Так говорил до того, как исчезнуть, Эрик Винченти.
ПРОТОКОЛ 511-GJ/8
Текст СМС-сообщения, отправленного убийцей Виктора Мустака – утонувшего в 19 сентября 2012 г. – с сотового телефона жертвы:
«Длинная ночь наступает. Армия теней уже в городе. Они готовят его пришествие, ибо он скоро прибудет сюда. Маг, Заклинатель душ, Господин доброй ночи: больше тысячи имен у Кайруса».
20
Всем хотелось поговорить с Саймоном Беришем.
Было в нем что-то такое, что заставляло людей раскрываться, рассказывать все, вплоть до самых личных, интимных подробностей.
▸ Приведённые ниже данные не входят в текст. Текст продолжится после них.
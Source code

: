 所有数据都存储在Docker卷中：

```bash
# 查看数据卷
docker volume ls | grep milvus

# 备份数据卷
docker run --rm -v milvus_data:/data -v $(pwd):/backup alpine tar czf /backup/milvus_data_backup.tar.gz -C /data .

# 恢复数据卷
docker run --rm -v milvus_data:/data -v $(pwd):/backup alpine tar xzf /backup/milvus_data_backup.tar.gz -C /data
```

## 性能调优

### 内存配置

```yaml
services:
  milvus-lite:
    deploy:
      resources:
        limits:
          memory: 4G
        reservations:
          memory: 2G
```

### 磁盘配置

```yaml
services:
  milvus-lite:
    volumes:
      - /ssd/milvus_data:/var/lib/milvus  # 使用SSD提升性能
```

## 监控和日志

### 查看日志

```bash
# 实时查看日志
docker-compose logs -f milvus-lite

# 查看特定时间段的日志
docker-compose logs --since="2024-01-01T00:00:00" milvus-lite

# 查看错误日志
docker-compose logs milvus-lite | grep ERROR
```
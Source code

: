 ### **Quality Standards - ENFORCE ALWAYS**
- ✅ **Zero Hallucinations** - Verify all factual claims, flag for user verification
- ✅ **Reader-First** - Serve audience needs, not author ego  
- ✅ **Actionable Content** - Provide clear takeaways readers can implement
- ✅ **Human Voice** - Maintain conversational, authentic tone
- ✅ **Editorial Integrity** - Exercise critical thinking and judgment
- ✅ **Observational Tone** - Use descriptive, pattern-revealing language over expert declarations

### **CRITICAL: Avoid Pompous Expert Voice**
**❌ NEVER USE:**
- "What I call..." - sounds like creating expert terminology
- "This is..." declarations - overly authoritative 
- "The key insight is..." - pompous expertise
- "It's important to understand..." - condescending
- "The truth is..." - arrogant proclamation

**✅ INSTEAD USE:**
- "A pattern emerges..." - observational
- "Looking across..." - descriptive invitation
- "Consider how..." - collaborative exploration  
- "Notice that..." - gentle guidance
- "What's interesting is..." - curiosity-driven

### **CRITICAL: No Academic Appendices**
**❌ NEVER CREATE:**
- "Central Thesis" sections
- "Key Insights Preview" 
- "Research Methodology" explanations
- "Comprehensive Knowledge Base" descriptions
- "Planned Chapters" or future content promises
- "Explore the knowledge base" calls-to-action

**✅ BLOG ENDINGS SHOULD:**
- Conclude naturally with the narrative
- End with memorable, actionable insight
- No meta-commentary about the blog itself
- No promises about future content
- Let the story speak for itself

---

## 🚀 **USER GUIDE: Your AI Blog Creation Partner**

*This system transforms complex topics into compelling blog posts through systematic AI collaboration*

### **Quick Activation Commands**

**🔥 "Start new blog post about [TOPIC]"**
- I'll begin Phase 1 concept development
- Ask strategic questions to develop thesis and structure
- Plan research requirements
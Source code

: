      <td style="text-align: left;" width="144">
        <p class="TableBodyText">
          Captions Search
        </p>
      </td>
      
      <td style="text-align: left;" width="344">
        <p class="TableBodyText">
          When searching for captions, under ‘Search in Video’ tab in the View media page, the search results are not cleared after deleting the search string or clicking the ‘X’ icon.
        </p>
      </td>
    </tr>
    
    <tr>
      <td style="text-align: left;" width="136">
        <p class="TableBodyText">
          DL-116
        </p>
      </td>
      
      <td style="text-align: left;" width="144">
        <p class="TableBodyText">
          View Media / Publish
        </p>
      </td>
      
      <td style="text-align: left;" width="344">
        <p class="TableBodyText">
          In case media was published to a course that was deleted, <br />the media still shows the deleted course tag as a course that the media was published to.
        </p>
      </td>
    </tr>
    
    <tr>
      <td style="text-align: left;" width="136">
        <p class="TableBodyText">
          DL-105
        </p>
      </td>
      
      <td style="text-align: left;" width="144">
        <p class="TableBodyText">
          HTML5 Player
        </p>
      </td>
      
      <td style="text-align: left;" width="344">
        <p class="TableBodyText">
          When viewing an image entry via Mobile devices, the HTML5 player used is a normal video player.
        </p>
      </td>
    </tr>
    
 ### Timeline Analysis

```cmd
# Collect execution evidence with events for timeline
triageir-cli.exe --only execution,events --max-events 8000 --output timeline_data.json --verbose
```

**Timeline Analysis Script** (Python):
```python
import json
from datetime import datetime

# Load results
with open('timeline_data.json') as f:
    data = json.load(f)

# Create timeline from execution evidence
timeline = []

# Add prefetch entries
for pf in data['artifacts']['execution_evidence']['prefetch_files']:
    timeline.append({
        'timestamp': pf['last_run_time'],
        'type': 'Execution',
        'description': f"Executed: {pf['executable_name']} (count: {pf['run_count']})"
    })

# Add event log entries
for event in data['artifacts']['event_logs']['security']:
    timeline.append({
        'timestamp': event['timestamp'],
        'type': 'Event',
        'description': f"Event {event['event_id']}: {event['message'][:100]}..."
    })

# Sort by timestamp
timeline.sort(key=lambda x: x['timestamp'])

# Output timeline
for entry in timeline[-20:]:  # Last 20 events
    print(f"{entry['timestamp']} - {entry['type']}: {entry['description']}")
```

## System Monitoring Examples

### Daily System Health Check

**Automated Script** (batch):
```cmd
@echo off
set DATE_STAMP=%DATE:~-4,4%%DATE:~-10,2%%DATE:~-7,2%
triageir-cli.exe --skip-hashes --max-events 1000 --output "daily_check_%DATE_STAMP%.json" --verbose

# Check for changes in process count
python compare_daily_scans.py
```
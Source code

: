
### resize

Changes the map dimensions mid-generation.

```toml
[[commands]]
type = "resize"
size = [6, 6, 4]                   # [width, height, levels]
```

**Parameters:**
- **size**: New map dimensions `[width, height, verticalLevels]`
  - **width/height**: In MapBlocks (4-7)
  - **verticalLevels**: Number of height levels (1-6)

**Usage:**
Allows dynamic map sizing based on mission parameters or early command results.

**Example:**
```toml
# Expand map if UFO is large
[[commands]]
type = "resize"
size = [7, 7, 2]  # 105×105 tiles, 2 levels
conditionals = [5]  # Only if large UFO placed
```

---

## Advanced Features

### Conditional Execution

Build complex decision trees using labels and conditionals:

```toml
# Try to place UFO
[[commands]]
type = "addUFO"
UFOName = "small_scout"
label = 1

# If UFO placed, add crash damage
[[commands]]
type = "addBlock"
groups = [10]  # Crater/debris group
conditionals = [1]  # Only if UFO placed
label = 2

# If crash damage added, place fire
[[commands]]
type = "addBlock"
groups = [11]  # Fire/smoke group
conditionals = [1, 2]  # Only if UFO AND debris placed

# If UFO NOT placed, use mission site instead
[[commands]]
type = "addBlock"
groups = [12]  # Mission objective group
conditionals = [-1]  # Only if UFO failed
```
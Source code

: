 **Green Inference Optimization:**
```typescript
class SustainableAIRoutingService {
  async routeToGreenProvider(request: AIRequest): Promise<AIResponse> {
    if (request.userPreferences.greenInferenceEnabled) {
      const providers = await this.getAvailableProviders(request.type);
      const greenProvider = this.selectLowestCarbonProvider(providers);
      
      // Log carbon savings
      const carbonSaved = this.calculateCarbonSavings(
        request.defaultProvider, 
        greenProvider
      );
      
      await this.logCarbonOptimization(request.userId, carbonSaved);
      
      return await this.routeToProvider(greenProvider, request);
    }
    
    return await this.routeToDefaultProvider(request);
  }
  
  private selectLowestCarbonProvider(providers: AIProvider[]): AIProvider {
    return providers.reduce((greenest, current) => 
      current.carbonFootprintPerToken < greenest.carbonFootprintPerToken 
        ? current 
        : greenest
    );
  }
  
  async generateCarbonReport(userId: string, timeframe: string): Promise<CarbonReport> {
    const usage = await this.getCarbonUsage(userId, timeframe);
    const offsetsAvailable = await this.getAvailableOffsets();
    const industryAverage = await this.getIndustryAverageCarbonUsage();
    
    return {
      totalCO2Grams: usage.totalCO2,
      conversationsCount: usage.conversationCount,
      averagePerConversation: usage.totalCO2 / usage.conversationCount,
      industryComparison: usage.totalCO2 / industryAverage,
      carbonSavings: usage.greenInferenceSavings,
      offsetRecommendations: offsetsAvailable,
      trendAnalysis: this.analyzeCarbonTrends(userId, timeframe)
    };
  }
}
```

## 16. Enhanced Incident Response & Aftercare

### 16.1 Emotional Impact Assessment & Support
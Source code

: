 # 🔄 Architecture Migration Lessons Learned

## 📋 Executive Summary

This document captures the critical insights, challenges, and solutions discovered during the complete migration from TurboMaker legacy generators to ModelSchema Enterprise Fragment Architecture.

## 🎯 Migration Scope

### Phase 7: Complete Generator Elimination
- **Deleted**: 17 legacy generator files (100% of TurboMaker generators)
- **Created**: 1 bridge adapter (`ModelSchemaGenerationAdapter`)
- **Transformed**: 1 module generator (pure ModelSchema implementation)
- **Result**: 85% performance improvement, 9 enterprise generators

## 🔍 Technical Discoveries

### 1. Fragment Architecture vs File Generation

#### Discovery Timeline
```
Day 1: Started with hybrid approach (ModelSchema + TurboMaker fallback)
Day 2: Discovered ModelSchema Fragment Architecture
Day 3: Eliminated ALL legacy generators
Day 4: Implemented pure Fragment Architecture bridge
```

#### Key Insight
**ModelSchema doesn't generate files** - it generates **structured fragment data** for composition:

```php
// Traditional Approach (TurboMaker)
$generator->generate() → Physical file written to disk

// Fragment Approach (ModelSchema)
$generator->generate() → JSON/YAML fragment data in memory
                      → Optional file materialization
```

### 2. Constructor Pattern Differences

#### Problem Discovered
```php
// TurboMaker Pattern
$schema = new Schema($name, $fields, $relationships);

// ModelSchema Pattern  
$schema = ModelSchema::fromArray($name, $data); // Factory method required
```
И это началось не вчера, ведь он – задним умом – понял, что всегда обладал таким талантом. Вот, например, учительница, непонятно почему, ему одному поведала о своей связи с замдиректора школы. То есть не открытым текстом, но смысл был тот самый: «Саймон, господин Джордан вчера прочел твое сочинение у меня дома. Он сказал, что ты неплохо пишешь».
В другой раз Венди, первая красавица школы, ему одному призналась, что поцеловала свою соседку по парте. И поделилась впечатлением: «Это было вау-лшебно». Венди придумала новое слово, чтобы открыть ему свою самую жгучую тайну. Но почему ему, самому невезучему мальчишке в школе?
В сущности, за несколько лет до Венди и учительницы его родной отец проделал более или менее то же самое. «Если в какой-то из ближайших дней ты не услышишь, как я заезжаю в переулок и как мотор моей машины рокочет на подъеме, не беспокойся обо мне, но позаботься о матери». По правде говоря, не слишком подходящая фраза для ушей восьмилетнего мальчика. И сказал ее отец не для того, чтобы сын почувствовал ответственность, а для того, чтобы самому облегчить совесть.
Воспоминания вдруг нахлынули все вместе, а с ними и всякие мысли. Не то чтобы они были грустными или неприятными. Просто по прошествии времени Бериш не знал, куда от них деваться.
– …а Джулиус так напился, что вошел не в то стойло, и вместо коровы там стоял бык весом в тонну и пялился на него. – Закончив байку, Фонтейн от души расхохотался, и Бериш вслед за ним, хотя половину анекдота прослушал.
Последние полчаса были заняты сельскими похождениями Фонтейна. Добрый знак: фермер начинает расслабляться.
– Сколько у тебя выходит овса? – спросил Бериш.
– Пару силосов[3] за сезон. Я бы сказал, немало.
– Черт, я и не думал, что так много! – восхитился Бериш. – А на этот год какие прогнозы? Я слышал, были проблемы с осадками.